Per più nobil desìo mio cor si sface,
Baldassare, ond’ardita e sitibonda
Quel fonte cerco, onde stillar suol l’onda
Che rende ai nomi altrui fama verace.

Né cercar dee altro Fonte od altro Rio
Chi di lasciar immortalmente viva
La sua memoria al mondo ha pur desìo.

Ché s’a far l’alma in Ciel beata arriva
Onda, che bagni il volto o ‘l petto mio,
Di lacrime versar non sarò schiva.

Ben so che la beltà ch’al mondo piace, Manifesto di Sarra Copia Sulam hebrea … in Venetia, MDCXXI, Appressi Ioanni Alberti, p. 26

 

 

VIII.

 

O di vita mortal forma divina,
E dell’opre di Dio méta sublime,
In cui se stesso e ‘l suo potere esprime,
E di quanto ei creò ti fè Reina;

Mente che l’uomo informi, in cui confina
L’immortal col mortale, e tra le prime
Essenze hai sede, nel volar da l’ime
Parti là dove il Cielo a te s’inchina:

Stupido pur d’investigarti or cessi
Pensier che versa tra caduchi oggetti,
Che sol ti scopri allor ch’a Dio t’appressi.

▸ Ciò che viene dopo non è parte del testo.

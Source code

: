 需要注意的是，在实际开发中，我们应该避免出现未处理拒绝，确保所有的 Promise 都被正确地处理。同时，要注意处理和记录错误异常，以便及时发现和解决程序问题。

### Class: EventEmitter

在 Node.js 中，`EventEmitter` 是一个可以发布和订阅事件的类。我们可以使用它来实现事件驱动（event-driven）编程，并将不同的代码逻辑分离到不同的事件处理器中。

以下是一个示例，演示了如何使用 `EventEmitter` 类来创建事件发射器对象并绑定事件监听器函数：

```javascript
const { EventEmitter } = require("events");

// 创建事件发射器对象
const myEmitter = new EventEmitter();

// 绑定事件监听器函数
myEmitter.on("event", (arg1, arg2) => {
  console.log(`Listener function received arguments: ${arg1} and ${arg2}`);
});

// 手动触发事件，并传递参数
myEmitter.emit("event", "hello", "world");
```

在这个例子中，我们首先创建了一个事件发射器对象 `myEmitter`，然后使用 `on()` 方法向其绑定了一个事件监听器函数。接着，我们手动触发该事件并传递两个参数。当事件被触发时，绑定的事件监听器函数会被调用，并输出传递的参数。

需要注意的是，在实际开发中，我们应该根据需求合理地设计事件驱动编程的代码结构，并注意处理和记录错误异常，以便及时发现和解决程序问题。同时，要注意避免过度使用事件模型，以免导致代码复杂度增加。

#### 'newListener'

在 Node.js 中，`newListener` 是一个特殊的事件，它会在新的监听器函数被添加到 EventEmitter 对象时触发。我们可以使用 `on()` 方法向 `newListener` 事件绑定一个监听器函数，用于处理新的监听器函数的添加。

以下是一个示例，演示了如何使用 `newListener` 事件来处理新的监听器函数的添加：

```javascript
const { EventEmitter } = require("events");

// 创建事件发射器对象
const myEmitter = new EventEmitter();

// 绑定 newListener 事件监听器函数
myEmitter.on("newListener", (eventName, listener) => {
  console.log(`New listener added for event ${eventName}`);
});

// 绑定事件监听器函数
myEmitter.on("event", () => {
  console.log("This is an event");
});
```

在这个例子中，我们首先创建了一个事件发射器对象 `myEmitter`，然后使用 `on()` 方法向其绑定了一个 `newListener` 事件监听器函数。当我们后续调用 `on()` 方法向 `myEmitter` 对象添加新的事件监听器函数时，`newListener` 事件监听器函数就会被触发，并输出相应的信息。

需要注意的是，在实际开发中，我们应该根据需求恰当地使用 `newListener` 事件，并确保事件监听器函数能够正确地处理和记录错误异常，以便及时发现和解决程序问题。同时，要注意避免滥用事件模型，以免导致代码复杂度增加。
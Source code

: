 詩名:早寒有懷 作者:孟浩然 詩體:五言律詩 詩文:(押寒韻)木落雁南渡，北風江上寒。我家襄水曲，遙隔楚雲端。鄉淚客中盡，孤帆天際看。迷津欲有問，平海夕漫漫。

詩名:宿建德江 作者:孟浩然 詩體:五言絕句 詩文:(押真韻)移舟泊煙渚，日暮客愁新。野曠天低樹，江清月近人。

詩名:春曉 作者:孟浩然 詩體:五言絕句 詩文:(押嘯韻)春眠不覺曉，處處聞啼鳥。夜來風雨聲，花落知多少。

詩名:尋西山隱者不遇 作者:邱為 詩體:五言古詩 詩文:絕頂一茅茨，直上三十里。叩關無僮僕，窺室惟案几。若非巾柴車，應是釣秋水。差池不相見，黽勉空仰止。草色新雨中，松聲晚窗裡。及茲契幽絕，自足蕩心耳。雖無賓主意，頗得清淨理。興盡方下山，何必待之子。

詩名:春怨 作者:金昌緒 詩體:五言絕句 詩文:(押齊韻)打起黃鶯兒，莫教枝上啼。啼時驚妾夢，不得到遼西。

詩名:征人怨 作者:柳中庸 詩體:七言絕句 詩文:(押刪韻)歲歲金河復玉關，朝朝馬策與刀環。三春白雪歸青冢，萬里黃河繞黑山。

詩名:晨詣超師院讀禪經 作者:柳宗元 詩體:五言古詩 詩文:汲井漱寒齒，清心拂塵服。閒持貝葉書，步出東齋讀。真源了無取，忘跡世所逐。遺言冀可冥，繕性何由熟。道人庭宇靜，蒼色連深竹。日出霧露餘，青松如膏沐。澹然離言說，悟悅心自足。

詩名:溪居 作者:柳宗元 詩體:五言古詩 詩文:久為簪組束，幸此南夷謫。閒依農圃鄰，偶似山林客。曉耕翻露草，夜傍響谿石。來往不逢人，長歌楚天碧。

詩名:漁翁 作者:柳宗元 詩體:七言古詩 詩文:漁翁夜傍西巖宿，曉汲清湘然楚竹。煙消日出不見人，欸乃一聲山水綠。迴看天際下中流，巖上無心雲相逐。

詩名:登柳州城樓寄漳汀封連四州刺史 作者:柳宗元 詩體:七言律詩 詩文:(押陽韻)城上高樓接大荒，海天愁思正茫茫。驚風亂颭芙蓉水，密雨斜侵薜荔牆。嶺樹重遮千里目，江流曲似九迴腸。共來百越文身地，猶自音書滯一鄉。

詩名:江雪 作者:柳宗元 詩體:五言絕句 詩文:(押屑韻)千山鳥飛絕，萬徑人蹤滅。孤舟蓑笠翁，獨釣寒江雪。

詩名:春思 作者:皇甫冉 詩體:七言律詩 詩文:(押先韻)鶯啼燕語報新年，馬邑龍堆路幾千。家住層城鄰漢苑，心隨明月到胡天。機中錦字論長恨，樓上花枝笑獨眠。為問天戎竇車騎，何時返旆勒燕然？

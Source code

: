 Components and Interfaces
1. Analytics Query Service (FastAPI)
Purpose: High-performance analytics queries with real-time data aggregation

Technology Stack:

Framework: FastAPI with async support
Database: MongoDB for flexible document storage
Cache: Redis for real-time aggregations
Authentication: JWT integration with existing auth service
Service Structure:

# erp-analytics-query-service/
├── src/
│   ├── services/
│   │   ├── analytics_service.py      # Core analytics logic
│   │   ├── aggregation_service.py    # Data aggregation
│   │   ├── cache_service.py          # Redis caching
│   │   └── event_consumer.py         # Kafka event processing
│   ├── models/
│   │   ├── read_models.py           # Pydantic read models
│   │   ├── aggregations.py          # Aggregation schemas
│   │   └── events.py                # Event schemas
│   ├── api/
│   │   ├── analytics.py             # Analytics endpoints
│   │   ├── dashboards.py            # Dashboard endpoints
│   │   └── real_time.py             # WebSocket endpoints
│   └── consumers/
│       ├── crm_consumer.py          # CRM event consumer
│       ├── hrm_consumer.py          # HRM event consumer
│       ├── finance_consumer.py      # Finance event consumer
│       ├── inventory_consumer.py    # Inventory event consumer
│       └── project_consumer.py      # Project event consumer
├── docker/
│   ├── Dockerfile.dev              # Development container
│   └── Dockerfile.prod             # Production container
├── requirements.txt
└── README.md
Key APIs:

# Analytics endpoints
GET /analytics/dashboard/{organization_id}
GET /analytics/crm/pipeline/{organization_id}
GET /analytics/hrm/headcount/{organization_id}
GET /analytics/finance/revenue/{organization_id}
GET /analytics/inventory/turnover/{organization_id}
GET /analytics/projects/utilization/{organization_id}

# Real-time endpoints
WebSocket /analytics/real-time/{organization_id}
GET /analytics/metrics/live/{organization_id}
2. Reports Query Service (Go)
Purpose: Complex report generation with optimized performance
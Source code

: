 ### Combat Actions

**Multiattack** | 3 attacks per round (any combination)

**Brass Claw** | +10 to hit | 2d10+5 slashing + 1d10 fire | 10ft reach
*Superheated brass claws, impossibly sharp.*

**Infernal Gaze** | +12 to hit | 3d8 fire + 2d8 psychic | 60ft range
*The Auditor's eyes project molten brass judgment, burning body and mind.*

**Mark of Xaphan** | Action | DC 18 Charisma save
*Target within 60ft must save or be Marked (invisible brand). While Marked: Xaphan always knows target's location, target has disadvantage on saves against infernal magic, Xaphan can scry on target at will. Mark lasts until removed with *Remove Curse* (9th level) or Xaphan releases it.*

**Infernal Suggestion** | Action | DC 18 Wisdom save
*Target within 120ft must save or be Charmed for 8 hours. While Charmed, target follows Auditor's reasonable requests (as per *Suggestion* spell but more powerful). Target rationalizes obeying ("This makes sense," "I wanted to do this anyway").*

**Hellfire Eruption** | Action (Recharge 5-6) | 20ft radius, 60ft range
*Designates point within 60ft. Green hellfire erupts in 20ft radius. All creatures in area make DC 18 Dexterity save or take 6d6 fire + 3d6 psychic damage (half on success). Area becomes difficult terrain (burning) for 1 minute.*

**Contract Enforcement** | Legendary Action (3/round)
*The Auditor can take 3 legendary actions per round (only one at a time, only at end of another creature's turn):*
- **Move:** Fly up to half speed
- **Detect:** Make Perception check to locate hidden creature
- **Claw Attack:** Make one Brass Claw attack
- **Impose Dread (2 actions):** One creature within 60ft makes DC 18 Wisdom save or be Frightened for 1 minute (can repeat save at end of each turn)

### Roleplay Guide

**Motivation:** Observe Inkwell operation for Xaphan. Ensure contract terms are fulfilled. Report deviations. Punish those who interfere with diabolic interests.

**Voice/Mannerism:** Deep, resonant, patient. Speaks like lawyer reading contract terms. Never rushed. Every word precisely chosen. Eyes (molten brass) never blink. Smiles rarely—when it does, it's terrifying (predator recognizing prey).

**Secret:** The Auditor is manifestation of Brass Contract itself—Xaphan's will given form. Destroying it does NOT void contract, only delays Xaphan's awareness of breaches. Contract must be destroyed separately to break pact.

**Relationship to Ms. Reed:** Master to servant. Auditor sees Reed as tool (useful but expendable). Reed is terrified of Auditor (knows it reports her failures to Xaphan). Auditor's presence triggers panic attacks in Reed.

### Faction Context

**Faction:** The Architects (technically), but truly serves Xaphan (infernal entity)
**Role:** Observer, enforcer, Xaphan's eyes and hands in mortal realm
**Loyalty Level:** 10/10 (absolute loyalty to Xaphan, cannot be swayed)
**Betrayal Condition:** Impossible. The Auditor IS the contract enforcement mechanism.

E per far paghi qui gl’umani petti,
Basti saper che son gl’Angeli stessi
A custodirti e a servirti eletti.

O di vita mortal forma divina (Manifesto … cit., p. 27)

 

 

IX.
Amai, Zinan, qui il ben d’ogni ben mio,
Ma l’amo or più, che sta beato in Cielo,
Perché spogliato del terren suo velo
Fatt’è più bel ne la beltà di Dio.

E crescendo l’amor, cresce il desìo
Di gire a lui con più devoto zelo,
Chè dove non può entrar caldo né gelo,
Se speri tu d’entrar, no ‘l despero io.

E se tu aspiri a uscir di man di morte
Co’l favor de le Muse, io porre il piede
Con maggior forza ne l’eterna stanza.

Chè s’apre la virtù del Ciel le porte,
De le virtù d’Anselmo io fatta erede,
D’andarlo ivi a goder prendo speranza.

Amai, Zinan, qui il ben d’ogni ben mio, G. Zinano, Rime diverse, in Opere di poesia, Venezia, Deuchino, 1627, p. 47

 

X.

 

Quasi a coturno die’ materia in scena
Quella, onde pur ritorsi empia procella;
Quel domestico mostro, Idra novella,
Dai cui toschi campata spiro a pena.

La fé ch’ebbi in uom vile empia sirena
Fu, ch’affascinò l’alma: o cielo, e quella
Lingua, ch’estinta ravvivai: poté ella
Congiura ordir, di sì empi fili piena?
Ma s’in animo ingrato allor perisce
Che nasce il beneficio, non migliore
Frutto da simil pianta si deriva.

Serva donque il mio esempio a chi nodrisce
L’angue nel seno e ne lo snidi fuore
Pria che lo asperga di rabbia nociva.

Quasi a coturno diè materia in scena, Codice di Giulia Soliga, Fondo Cicogna del Museo Correr di Venezia, n. 270, c. 14r.